Kit could only smell whatever ornate bouquet of flowers was displayed in the hall.
Sometimes a scent of cooking would escape from the kitchen, but it was always agreeable—never too tantalizing or invasive, but just enough to alert curiosity from the appetite.
Kit also learned that Yuriko ran her hand over the furniture in order to check for dust. On one occasion she saw Yuriko through the kitchen doors, sniffing the marble top of the kitchen island.
She glanced at Ryo, who was too absorbed in his phone arranging something for them to do later that night.

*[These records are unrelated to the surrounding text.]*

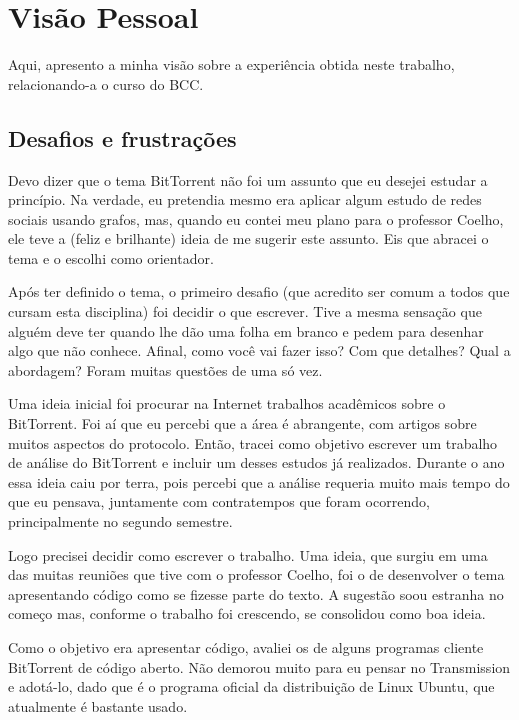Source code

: 
\chapter*{Visão Pessoal}

Aqui, apresento a minha visão sobre a experiência obtida neste trabalho, relacionando-a
o curso do BCC.

\section*{Desafios e frustrações}

Devo dizer que o tema BitTorrent não foi um assunto que eu desejei estudar a princípio.
Na verdade, eu pretendia mesmo era aplicar algum estudo de redes sociais usando grafos,
mas, quando eu contei meu plano para o professor Coelho, ele teve a (feliz e brilhante)
ideia de me sugerir este assunto. Eis que abracei o tema e o escolhi como orientador.

Após ter definido o tema, o primeiro desafio (que acredito ser comum a todos que cursam
esta disciplina) foi decidir o que escrever. Tive a mesma sensação que alguém deve ter
quando lhe dão uma folha em branco e pedem para desenhar algo que não conhece. Afinal,
como você vai fazer isso? Com que detalhes? Qual a abordagem? Foram muitas questões de
uma só vez.

Uma ideia inicial foi procurar na Internet trabalhos acadêmicos sobre o BitTorrent. Foi
aí que eu percebi que a área é abrangente, com artigos sobre muitos aspectos do
protocolo. Então, tracei como objetivo escrever um trabalho de análise do BitTorrent e
incluir um desses estudos já realizados. Durante o ano essa ideia caiu por terra,
pois percebi que a análise requeria muito mais tempo do que eu pensava, juntamente com
contratempos que foram ocorrendo, principalmente no segundo semestre.

Logo precisei decidir como escrever o trabalho. Uma ideia, que surgiu em uma das muitas
reuniões que tive com o professor Coelho, foi o de desenvolver o tema apresentando
código como se fizesse parte do texto. A sugestão soou estranha no começo mas, conforme
o trabalho foi crescendo, se consolidou como boa ideia.

Como o objetivo era apresentar código, avaliei os de alguns programas cliente
BitTorrent de código aberto. Não demorou muito para eu pensar no Transmission e
adotá-lo, dado que é o programa oficial da distribuição de Linux Ubuntu, que atualmente
é bastante usado.


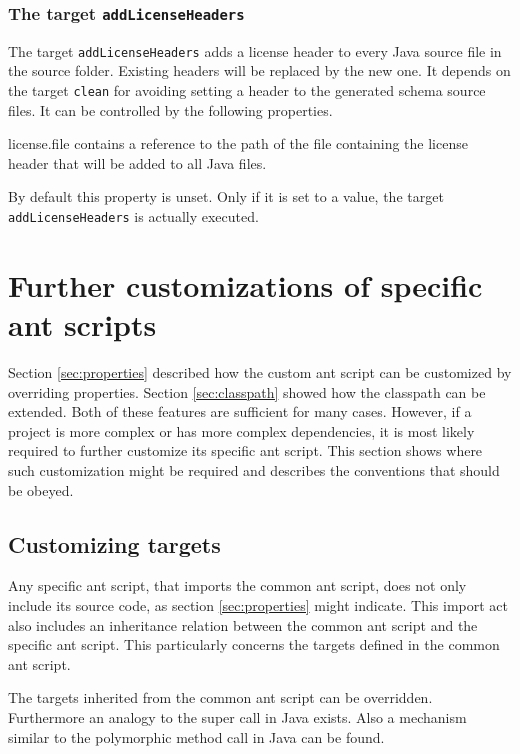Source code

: \documentclass[a4paper,twoside,11pt,bibtotoc]{article}
\begin{document}
\subsubsection{The target \texttt{addLicenseHeaders}}
The target \texttt{addLicenseHeaders} adds a license header to every Java source file in the source folder.
Existing headers will be replaced by the new one.
It depends on the target \texttt{clean} for avoiding setting a header to the generated schema source files.
It can be controlled by the following properties.
\begin{description*}
	\item[license.file] contains a reference to the path of the file containing the license header that will be added to all Java files.\par By default this property is unset. Only if it is set to a value, the target \texttt{addLicenseHeaders} is actually executed.
\end{description*}

\section{Further customizations of specific ant scripts}
\label{sec:customize}
Section \ref{sec:properties} described how the custom ant script can be customized by overriding properties.
Section \ref{sec:classpath} showed how the classpath can be extended.
Both of these features are sufficient for many cases.
However, if a project is more complex or has more complex dependencies, it is most likely required to further customize its specific ant script.
This section shows where such customization might be required and describes the conventions that should be obeyed.

\subsection{Customizing targets}
Any specific ant script, that imports the common ant script, does not only include its source code, as section \ref{sec:properties} might indicate.
This import act also includes an inheritance relation between the common ant script and the specific ant script.
This particularly concerns the targets defined in the common ant script.

The targets inherited from the common ant script can be overridden.
Furthermore an analogy to the super call in Java exists.
Also a mechanism similar to the polymorphic method call in Java can be found.
\end{document}
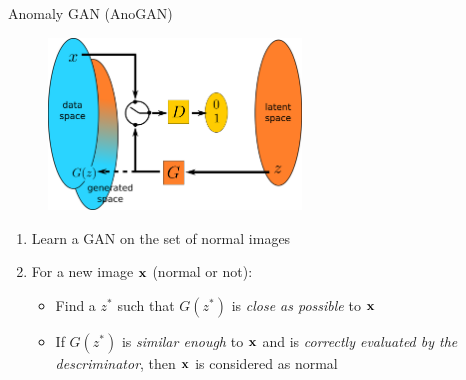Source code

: \documentclass[xcolor=pdftex,dvipsnames,table,mathserif]{beamer}
\begin{document}


\begin{frame}{Anomaly GAN (AnoGAN)~\tiny{\cite{schlegl_unsupervised_2017}}}

  \begin{figure}[ht]
    \centering
    \includegraphics[width=0.6\textwidth]{gan2}
  \end{figure}

  \begin{enumerate}
  \item Learn a GAN on the set of normal images
  \item For a new image $\mathbf{x}$ (normal or not):
    \begin{itemize}
    \item Find a $z^*$ such that $G(z^*)$ is \emph{close as possible} to $\mathbf{x}$
    \item If $G(z^*)$ is \emph{similar enough} to $\mathbf{x}$ and is \emph{correctly evaluated by the descriminator}, then $\mathbf{x}$ is considered as normal
    \end{itemize}
  \end{enumerate}

\end{frame}
\end{document}
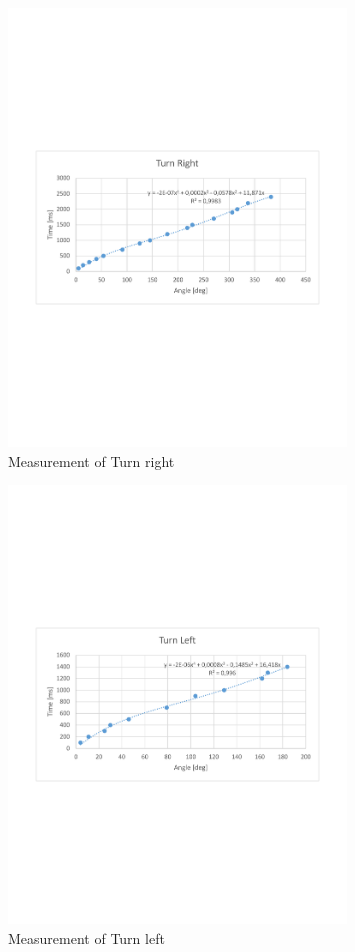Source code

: \begin{figure}[H]
\centering
\includegraphics[width=0.8\textwidth]{billeder/TurnRightGraph.pdf}
\caption{Measurement of Turn right}\label{TurnRightGraph}
\end{figure} 
\begin{figure}[H]
\centering
\includegraphics[width=0.8\textwidth]{billeder/TurnLeftGraph.pdf}
\caption{Measurement of Turn left}\label{TurnLeftGraph}
\end{figure} 

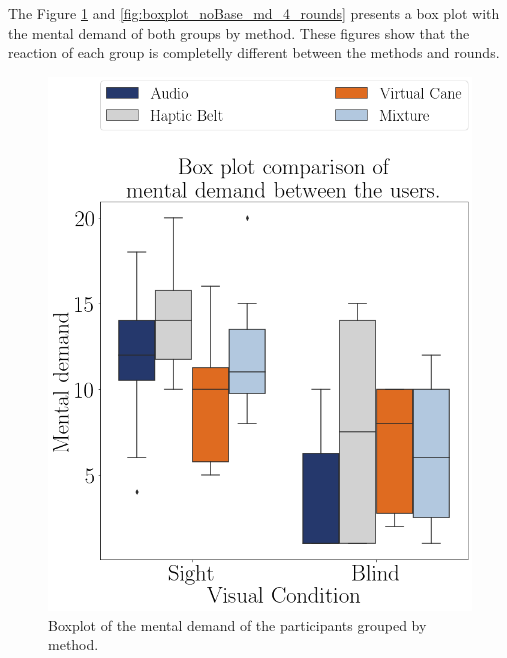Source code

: The Figure \ref{fig:boxplot_noBase_md_4_scene} and \ref{fig:boxplot_noBase_md_4_rounds} presents a box plot with the mental demand of both groups by method. These figures show that the reaction of each group is completelly different between the methods and rounds.

\begin{figure}[!htb]
    \centering
    \begin{minipage}{0.45\textwidth}
        \centering
        \includegraphics[width = 0.8\linewidth]{Resultados/Nasa/Figuras/png/boxplot_noBase_md_4_scene.png}
        \caption{Boxplot of the mental demand of the participants grouped by method.}
        \label{fig:boxplot_noBase_md_4_scene}
    \end{minipage}
    \begin{minipage}{0.45\textwidth}
        \centering

\end{minipage}
\end{figure}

I’m sorry, Linda-san, but I can still smell it, it’s damp, it’s something. Maybe it’s the cloth? Please get some of the bleach and spray and then wipe away with hot water. Right away, please, Linda-san.
Kit tried to imagine Yuriko in Chestnut Hill, walking alongside her on Germantown Avenue to the Weavers Way Co-op for groceries.
Would she even eat the food there? She tried to imagine her at a parent-teacher conference, how the other parents would act toward her.
What would Mrs. Harrison say to her at a family barbecue?
What would Sabrina think of her? Would she seem glamorous or would the other parents at CHA talk to her in a raised voice the way they sometimes did to Mrs. Chen?
But Yuriko was on a different plane than Lee Lee, and even her own mother, Sally.
Yuriko would do everything she could to fit in.
She tried to imagine what it would be like to have a mother like Yuriko, and how nobody would ask her where she was from if they were walking together.
She shook away the uneasy sense of disloyalty to Sally. She would never tell Sally any of this.
“You’re just different from the girls I knew in high school here, you know?” Ryo said one afternoon as they walked through the Pachinko arcade in Shinjuku. The noisy balls echoed all around her.
“In what way?” Kit felt giddiness rise in her, the promise of a compliment, reassurance of his feelings in the air.
“I’ve just never met anyone like you. You’re not trying to be anything. Like, you’re you. There’s not a prissy kind of pretense at coyness. I don’t feel like you play games. And we can talk about real things.”
For a moment Kit’s face froze in a smile, as she thought about the pretense of indifference she had put on for almost a year toward Dave.
The way she felt herself put on her “Kit-ness” before stepping out to meet Ryo each time.
She wished right down in her belly that what he said was true.
She also felt a small pang of hurt as she longed for him to tell her she was the most beautiful girl he had ever been with, even if it wasn’t true.
“You couldn’t talk about real things with girls before?”
“Not like I can with you. We have so much expat privilege here. And most of the girls I know, I don’t feel like they’ve come from the real world.”
“I guess you can’t get more real than Philly.” She laughed. “And Tokyo feels really really far away from that,” she heard herself say, although the words felt a little like a lie in her mouth.